=== Dataset entries ===
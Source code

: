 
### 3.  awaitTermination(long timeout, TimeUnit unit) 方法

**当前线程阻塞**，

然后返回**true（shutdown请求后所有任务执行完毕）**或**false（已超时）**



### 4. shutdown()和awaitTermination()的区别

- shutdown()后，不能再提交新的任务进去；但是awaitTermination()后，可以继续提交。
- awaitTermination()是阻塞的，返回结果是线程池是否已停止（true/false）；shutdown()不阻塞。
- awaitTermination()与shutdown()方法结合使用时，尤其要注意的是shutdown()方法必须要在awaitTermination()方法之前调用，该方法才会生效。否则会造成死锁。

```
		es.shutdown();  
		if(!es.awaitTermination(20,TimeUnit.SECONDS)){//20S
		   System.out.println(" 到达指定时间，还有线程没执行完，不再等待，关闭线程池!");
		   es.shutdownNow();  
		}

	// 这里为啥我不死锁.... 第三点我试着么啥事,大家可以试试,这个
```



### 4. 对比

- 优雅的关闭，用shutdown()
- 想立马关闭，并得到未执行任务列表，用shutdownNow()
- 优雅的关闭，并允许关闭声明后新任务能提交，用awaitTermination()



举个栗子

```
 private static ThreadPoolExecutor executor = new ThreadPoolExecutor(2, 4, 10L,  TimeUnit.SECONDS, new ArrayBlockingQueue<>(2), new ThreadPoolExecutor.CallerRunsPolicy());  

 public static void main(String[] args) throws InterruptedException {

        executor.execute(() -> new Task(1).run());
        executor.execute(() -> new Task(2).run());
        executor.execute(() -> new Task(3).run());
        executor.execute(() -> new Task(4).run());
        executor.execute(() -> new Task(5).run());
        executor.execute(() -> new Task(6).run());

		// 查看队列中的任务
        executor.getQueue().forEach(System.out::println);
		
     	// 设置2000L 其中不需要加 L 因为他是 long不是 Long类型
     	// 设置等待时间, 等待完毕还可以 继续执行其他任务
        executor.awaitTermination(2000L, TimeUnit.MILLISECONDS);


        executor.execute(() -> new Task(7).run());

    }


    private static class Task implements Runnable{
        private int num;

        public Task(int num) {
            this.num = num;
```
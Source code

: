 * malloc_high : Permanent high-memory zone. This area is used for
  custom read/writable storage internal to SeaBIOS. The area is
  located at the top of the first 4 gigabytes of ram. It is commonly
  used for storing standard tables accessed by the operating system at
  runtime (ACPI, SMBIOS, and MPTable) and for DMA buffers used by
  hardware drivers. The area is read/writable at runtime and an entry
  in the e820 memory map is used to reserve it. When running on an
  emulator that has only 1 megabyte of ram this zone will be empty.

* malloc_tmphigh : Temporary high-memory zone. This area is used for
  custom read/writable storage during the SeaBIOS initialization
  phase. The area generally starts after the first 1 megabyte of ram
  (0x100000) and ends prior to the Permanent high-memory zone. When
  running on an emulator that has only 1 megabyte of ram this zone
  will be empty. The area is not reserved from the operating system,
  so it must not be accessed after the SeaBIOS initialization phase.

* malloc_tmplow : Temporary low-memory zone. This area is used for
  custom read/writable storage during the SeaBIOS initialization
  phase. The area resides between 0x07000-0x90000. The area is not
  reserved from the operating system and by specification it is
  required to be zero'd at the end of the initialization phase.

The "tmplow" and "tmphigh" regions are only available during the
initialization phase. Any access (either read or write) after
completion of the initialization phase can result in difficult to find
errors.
===
_What the exercise asks_.
Could you set down, word for word, only the lines above from the line with "phase. The area generally" to the line with "will be empty. The", including both?

_Exercise result_.
  phase. The area generally starts after the first 1 megabyte of ram
  (0x100000) and ends prior to the Permanent high-memory zone. When
  running on an emulator that has only 1 megabyte of ram this zone
  will be empty. The area is not reserved from the operating system,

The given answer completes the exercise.